### Exercise instructions
Every line below that has the string "contrib" adds one to the count. Give that count by itself.

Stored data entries
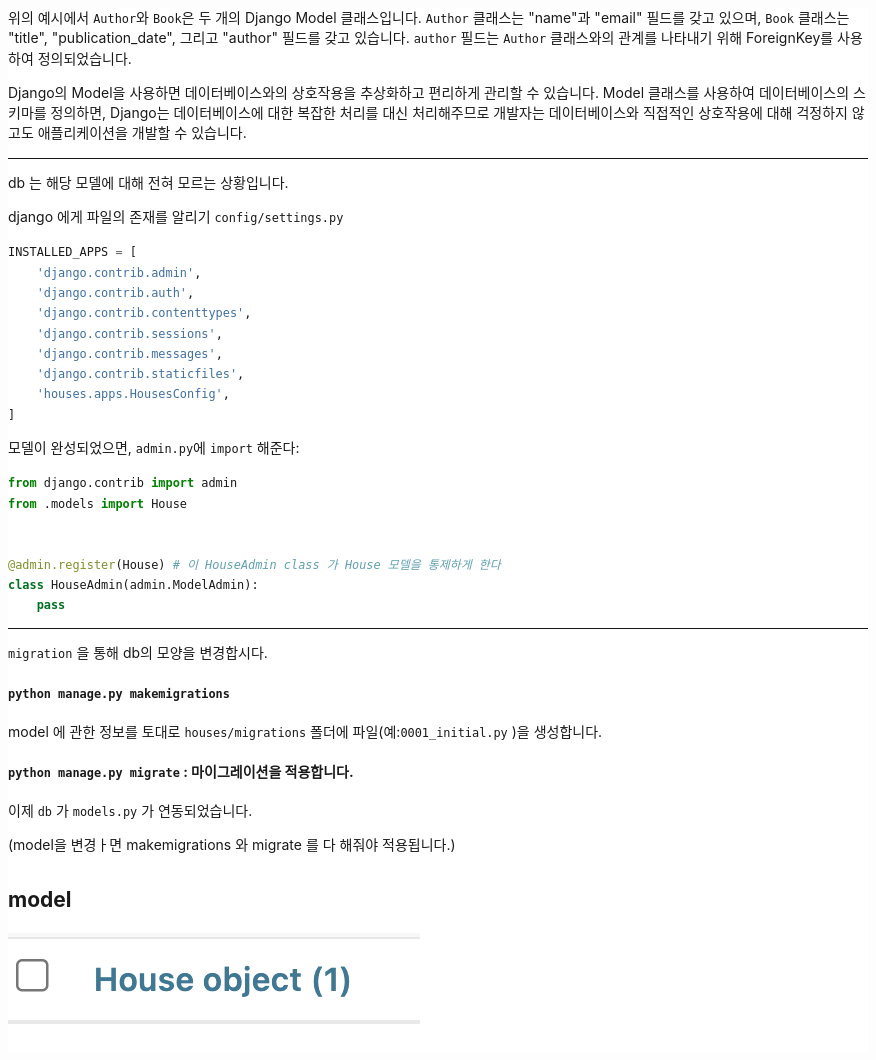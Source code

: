 위의 예시에서 `Author`와 `Book`은 두 개의 Django Model 클래스입니다. `Author` 클래스는 "name"과 "email" 필드를 갖고 있으며, `Book` 클래스는 "title", "publication_date", 그리고 "author" 필드를 갖고 있습니다. `author` 필드는 `Author` 클래스와의 관계를 나타내기 위해 ForeignKey를 사용하여 정의되었습니다.

Django의 Model을 사용하면 데이터베이스와의 상호작용을 추상화하고 편리하게 관리할 수 있습니다. Model 클래스를 사용하여 데이터베이스의 스키마를 정의하면, Django는 데이터베이스에 대한 복잡한 처리를 대신 처리해주므로 개발자는 데이터베이스와 직접적인 상호작용에 대해 걱정하지 않고도 애플리케이션을 개발할 수 있습니다.

<hr />

db 는 해당 모델에 대해 전혀 모르는 상황입니다. 

django 에게 파일의 존재를 알리기
`config/settings.py`
```py
INSTALLED_APPS = [
    'django.contrib.admin',
    'django.contrib.auth',
    'django.contrib.contenttypes',
    'django.contrib.sessions',
    'django.contrib.messages',
    'django.contrib.staticfiles',
    'houses.apps.HousesConfig',
]
```


모델이 완성되었으면, `admin.py`에 `import` 해준다:
```py
from django.contrib import admin
from .models import House


@admin.register(House) # 이 HouseAdmin class 가 House 모델을 통제하게 한다
class HouseAdmin(admin.ModelAdmin):
    pass
```

<hr />

`migration` 을 통해 db의 모양을 변경합시다.

#### `python manage.py makemigrations` 

model 에 관한 정보를 토대로 `houses/migrations` 폴더에 파일(예:`0001_initial.py` )을 생성합니다.
#### `python manage.py migrate` : 마이그레이션을 적용합니다.

이제 `db` 가 `models.py` 가 연동되었습니다.

(model을 변경ㅏ면 makemigrations 와 migrate 를 다 해줘야 적용됩니다.)

## model

![Alt text](image.png)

### Solution for this task
7